§ **Aim of the exercise**
Here the job is to transcribe the data verbatim while leaving each picture out.

Source texts of formatted documents:
------------------------------------------------

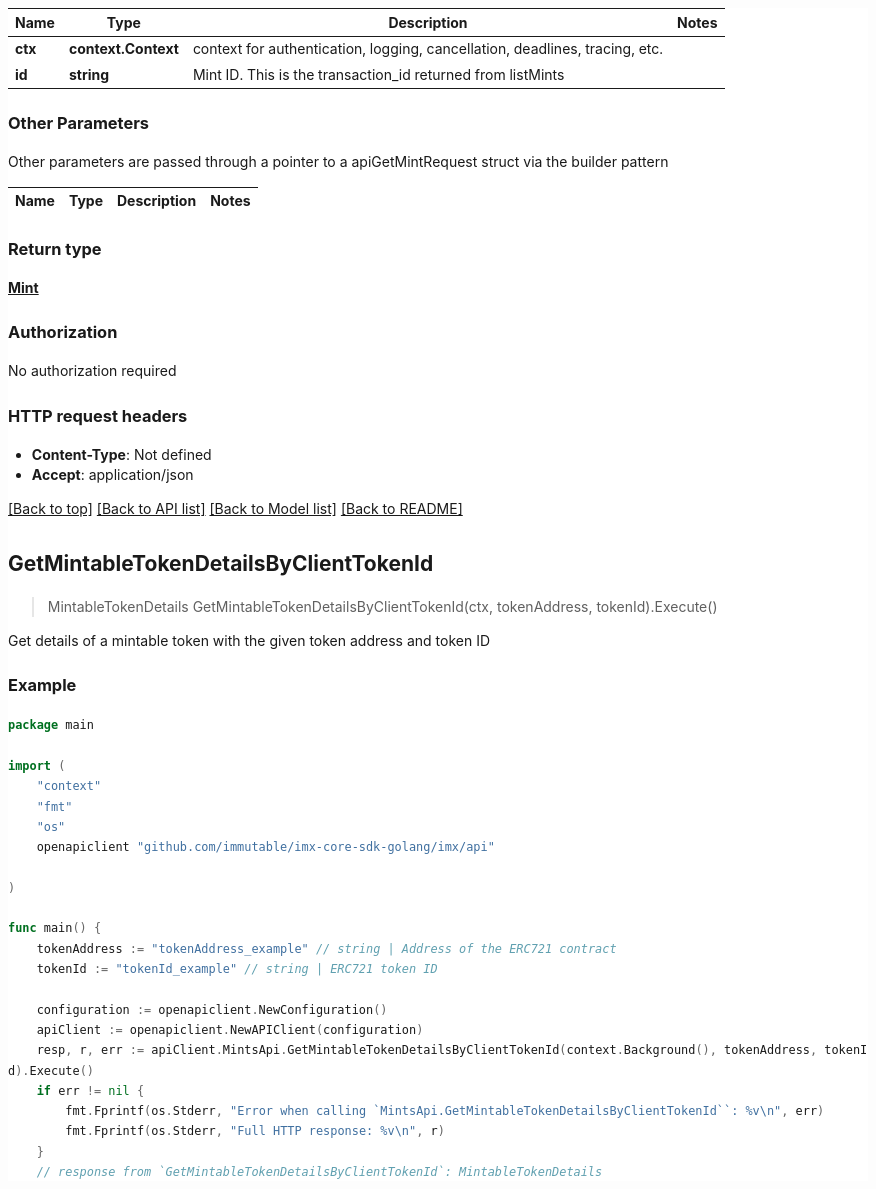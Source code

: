 
Name | Type | Description  | Notes
------------- | ------------- | ------------- | -------------
**ctx** | **context.Context** | context for authentication, logging, cancellation, deadlines, tracing, etc.
**id** | **string** | Mint ID. This is the transaction_id returned from listMints | 

### Other Parameters

Other parameters are passed through a pointer to a apiGetMintRequest struct via the builder pattern


Name | Type | Description  | Notes
------------- | ------------- | ------------- | -------------


### Return type

[**Mint**](Mint.md)

### Authorization

No authorization required

### HTTP request headers

- **Content-Type**: Not defined
- **Accept**: application/json

[[Back to top]](#) [[Back to API list]](../README.md#documentation-for-api-endpoints)
[[Back to Model list]](../README.md#documentation-for-models)
[[Back to README]](../README.md)


## GetMintableTokenDetailsByClientTokenId

> MintableTokenDetails GetMintableTokenDetailsByClientTokenId(ctx, tokenAddress, tokenId).Execute()

Get details of a mintable token with the given token address and token ID



### Example

```go
package main

import (
    "context"
    "fmt"
    "os"
    openapiclient "github.com/immutable/imx-core-sdk-golang/imx/api"
    
)

func main() {
    tokenAddress := "tokenAddress_example" // string | Address of the ERC721 contract
    tokenId := "tokenId_example" // string | ERC721 token ID

    configuration := openapiclient.NewConfiguration()
    apiClient := openapiclient.NewAPIClient(configuration)
    resp, r, err := apiClient.MintsApi.GetMintableTokenDetailsByClientTokenId(context.Background(), tokenAddress, tokenId).Execute()
    if err != nil {
        fmt.Fprintf(os.Stderr, "Error when calling `MintsApi.GetMintableTokenDetailsByClientTokenId``: %v\n", err)
        fmt.Fprintf(os.Stderr, "Full HTTP response: %v\n", r)
    }
    // response from `GetMintableTokenDetailsByClientTokenId`: MintableTokenDetails
```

------------------------------------------------

§ **Exercise result**
Source code

: 
Name | Type | Description  | Notes
------------- | ------------- | ------------- | -------------
**ctx** | **context.Context** | context for authentication, logging, cancellation, deadlines, tracing, etc.
**id** | **string** | Mint ID. This is the transaction_id returned from listMints | 

### Other Parameters

Other parameters are passed through a pointer to a apiGetMintRequest struct via the builder pattern


Name | Type | Description  | Notes
------------- | ------------- | ------------- | -------------


### Return type

[**Mint**](Mint.md)

### Authorization

No authorization required

### HTTP request headers

- **Content-Type**: Not defined
- **Accept**: application/json

[[Back to top]](#) [[Back to API list]](../README.md#documentation-for-api-endpoints)
[[Back to Model list]](../README.md#documentation-for-models)
[[Back to README]](../README.md)


## GetMintableTokenDetailsByClientTokenId

> MintableTokenDetails GetMintableTokenDetailsByClientTokenId(ctx, tokenAddress, tokenId).Execute()

Get details of a mintable token with the given token address and token ID



### Example

```go
package main

import (
    "context"
    "fmt"
    "os"
    openapiclient "github.com/immutable/imx-core-sdk-golang/imx/api"
    
)

func main() {
    tokenAddress := "tokenAddress_example" // string | Address of the ERC721 contract
    tokenId := "tokenId_example" // string | ERC721 token ID

    configuration := openapiclient.NewConfiguration()
    apiClient := openapiclient.NewAPIClient(configuration)
    resp, r, err := apiClient.MintsApi.GetMintableTokenDetailsByClientTokenId(context.Background(), tokenAddress, tokenId).Execute()
    if err != nil {
        fmt.Fprintf(os.Stderr, "Error when calling `MintsApi.GetMintableTokenDetailsByClientTokenId``: %v\n", err)
        fmt.Fprintf(os.Stderr, "Full HTTP response: %v\n", r)
    }
    // response from `GetMintableTokenDetailsByClientTokenId`: MintableTokenDetails
```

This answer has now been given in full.